There were several trends that emerged as I listened to and engaged in some of the presentations. The trends I identified spanned across all three tracks; industry, research, and destination. This means that the trend was not unique to a specific track but rather had a sector wide influence. These trends are in no particular order:
1. Adoption of mobile travel apps will increase. With the release of the iPhone, Nokia N95, and other multipurpose phones, we will begin to see more technologies developed to enhance the traveler experience through mobile technologies. Location based services and other on-demand systems will become more popular as travelers turn to their mobile devices for directions, recommendations, destination information and more.
2. Niche Social Networks will sprout. Now that Facebook and MySpace have helped to establish the mainstream credibility and effectiveness of social networks, expect to see more niche social networks emerging. We have already seen sites like TravBuddy.com, WAYN, and other emerge in the travel space, but I would suspect that we will begin to see niche networks either emerging on their own or breaking out of these other more mainstream platforms. One example might be a social network for travel suppliers and travel sellers to meet and join trusted groups, create buying relationships, and perhaps even rate and comment on each other.
3. The Big Three will not go anywhere. Don’t expect Sabre, Amadeus, and Travelport to go away any time soon. Pundits have argued the demise of the GDS for years, but they continue to be the force behind much of the new innovation coming of the sector. In one presentation for example, it was revealed that Amadeus spends over €300M a year on R&D. Given the budgets of many travel startups I would predict that it is probably more than all the travel startups in the last year combined.

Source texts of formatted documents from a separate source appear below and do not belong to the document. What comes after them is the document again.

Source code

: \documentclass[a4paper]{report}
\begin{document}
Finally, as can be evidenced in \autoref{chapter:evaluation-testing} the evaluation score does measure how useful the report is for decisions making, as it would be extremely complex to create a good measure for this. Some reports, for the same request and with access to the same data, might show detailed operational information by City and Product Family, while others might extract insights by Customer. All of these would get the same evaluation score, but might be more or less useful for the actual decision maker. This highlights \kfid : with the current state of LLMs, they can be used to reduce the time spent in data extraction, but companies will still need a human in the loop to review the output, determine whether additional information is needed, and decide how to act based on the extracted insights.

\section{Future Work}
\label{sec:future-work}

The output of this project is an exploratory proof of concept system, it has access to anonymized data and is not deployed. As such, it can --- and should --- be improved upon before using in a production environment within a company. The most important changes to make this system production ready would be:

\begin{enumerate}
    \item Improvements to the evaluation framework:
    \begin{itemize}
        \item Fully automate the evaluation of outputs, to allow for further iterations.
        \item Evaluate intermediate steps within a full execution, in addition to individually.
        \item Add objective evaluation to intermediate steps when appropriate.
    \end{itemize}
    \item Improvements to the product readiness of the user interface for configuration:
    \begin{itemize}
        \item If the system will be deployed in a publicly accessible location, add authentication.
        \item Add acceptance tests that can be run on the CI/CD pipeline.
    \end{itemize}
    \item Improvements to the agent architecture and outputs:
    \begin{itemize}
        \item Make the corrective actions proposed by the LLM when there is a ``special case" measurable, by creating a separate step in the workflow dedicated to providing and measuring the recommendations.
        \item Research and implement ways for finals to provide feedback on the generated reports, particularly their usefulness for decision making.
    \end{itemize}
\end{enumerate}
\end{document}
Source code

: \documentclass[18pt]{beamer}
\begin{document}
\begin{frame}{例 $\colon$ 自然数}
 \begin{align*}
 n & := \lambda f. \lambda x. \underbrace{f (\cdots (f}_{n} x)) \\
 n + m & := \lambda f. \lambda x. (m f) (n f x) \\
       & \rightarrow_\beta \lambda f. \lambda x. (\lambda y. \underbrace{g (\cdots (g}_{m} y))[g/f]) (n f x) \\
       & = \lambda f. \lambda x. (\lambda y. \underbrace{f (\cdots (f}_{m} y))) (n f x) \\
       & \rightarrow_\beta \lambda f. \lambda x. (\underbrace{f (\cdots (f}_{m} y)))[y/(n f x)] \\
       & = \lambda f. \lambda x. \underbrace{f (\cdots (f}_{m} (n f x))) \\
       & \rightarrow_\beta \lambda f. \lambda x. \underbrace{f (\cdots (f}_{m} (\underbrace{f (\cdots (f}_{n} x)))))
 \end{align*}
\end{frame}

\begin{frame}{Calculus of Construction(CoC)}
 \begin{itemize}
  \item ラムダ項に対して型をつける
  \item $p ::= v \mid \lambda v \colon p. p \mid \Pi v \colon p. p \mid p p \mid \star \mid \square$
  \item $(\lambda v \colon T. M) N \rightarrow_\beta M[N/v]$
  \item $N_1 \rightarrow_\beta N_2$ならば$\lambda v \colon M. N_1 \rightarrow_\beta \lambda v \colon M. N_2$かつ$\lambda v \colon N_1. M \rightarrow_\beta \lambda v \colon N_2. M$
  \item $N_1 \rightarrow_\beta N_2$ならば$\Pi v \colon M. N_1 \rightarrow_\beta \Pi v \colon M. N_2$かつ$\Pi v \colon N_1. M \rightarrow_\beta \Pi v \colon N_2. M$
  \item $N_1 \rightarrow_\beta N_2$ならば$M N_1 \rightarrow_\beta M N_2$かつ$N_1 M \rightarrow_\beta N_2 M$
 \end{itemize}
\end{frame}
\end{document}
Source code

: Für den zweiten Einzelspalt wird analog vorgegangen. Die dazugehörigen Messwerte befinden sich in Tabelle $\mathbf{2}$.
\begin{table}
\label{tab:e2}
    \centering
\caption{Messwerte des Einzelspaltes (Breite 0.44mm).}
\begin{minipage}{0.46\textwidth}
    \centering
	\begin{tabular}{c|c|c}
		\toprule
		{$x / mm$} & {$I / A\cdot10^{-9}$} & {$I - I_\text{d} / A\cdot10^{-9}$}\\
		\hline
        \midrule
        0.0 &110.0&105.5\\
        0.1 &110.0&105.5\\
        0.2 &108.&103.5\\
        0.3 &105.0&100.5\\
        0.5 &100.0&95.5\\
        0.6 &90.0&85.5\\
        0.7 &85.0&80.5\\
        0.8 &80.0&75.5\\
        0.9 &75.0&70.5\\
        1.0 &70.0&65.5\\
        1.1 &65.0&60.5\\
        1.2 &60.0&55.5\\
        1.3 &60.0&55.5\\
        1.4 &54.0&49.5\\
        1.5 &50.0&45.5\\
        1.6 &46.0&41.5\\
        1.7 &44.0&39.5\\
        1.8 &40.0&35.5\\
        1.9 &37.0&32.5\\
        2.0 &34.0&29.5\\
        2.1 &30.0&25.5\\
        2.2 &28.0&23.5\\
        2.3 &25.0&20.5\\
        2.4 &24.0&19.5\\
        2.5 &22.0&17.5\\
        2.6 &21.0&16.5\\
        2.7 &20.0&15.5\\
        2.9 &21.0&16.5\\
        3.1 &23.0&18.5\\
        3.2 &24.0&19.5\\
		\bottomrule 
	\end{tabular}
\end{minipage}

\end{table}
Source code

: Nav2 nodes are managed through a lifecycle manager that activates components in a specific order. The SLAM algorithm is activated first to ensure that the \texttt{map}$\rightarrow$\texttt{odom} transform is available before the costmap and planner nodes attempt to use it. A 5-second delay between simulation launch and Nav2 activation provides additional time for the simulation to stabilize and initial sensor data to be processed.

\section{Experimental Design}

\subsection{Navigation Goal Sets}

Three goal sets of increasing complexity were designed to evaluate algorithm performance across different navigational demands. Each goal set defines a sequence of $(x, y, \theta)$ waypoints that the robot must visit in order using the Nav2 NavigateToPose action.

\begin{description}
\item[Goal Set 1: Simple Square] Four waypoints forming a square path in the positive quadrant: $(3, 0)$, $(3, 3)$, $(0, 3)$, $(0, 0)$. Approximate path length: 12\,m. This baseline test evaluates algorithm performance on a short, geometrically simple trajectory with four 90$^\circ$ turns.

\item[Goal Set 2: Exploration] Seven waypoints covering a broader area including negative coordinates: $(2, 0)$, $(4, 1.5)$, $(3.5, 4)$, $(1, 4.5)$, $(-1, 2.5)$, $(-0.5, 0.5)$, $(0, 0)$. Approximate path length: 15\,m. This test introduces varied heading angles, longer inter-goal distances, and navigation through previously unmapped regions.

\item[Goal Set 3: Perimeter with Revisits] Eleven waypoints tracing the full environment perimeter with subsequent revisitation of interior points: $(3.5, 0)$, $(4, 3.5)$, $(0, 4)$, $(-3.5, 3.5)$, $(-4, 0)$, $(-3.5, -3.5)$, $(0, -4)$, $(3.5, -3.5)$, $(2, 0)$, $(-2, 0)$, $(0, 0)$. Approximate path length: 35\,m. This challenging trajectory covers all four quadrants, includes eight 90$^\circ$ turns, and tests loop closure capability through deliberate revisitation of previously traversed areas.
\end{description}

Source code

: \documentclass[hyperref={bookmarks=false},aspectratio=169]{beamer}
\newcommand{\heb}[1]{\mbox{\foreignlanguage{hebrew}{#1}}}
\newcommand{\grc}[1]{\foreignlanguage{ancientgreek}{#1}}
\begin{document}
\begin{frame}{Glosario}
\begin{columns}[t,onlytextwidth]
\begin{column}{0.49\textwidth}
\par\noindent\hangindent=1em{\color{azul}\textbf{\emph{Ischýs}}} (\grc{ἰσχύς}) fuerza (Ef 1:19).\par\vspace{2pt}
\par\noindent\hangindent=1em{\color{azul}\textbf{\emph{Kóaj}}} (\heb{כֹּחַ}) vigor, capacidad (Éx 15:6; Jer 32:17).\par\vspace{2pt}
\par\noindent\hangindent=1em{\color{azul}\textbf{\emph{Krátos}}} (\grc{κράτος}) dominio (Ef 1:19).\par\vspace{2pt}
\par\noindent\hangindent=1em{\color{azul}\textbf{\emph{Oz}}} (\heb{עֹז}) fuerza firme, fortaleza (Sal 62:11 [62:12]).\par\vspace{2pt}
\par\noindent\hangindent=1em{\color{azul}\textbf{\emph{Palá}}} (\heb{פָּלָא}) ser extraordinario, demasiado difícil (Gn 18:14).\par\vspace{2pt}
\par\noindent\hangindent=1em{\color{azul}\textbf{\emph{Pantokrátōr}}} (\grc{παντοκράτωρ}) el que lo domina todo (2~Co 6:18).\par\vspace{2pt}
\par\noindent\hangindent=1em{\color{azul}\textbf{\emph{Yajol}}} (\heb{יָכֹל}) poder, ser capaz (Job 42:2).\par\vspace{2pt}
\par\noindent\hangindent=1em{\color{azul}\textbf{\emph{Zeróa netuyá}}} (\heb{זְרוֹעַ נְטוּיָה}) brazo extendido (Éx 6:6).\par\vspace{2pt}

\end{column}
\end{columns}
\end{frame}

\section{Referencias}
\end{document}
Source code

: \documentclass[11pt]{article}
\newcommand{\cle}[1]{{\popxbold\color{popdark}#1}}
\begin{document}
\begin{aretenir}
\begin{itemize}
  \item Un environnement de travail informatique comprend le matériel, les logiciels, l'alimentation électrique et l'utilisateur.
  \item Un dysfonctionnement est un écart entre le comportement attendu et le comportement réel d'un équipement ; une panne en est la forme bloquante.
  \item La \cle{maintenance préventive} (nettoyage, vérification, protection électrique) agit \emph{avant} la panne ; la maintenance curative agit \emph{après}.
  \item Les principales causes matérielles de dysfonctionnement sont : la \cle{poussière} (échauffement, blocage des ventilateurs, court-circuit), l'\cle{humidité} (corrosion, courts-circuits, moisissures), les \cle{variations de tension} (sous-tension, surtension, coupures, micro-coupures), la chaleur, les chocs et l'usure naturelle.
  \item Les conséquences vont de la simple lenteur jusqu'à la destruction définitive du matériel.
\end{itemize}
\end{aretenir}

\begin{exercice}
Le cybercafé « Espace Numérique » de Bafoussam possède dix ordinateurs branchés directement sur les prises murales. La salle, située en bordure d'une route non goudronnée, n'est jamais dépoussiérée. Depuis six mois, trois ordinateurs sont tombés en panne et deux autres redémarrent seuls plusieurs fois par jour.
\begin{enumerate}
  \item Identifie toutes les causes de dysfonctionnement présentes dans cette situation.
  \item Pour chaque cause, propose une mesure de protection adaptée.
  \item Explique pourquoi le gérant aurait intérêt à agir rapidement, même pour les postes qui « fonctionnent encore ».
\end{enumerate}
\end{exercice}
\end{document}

4. Start of Intelligent Agents. No, I’m not saying that travel agents aren’t intelligent. I’m referring to software agents, specifically to recommendation capabilities. I wouldn’t be surprised if we begin to see applications that can help you pick a destination or activity based on previous buying history or demographic data. Since social networks are so popular and the demographics are so readily available, it would surprise me in the least if we saw these recommender system start showing up on the Facebook platform first.
5. The Long Tail will start to shift. Expect to see more and more the long tail of travel suppliers adopting on-line booking capabilities. The fat end of the tail, represented by the more technologically advanced suppliers, has already adopted the technology and has begun to set the stage for the smaller players. These smaller players, who up until now, have had very few web booking solutions, now have a number of solutions to choose from. Regardless of the technological solution they choose, the important step will be the one they take on-line.
Now imagine a mobile capable social network and booking platform for long tail travel suppliers that provides intelligent recommendations and is funded by a GDS. Now that would be a winner for sure!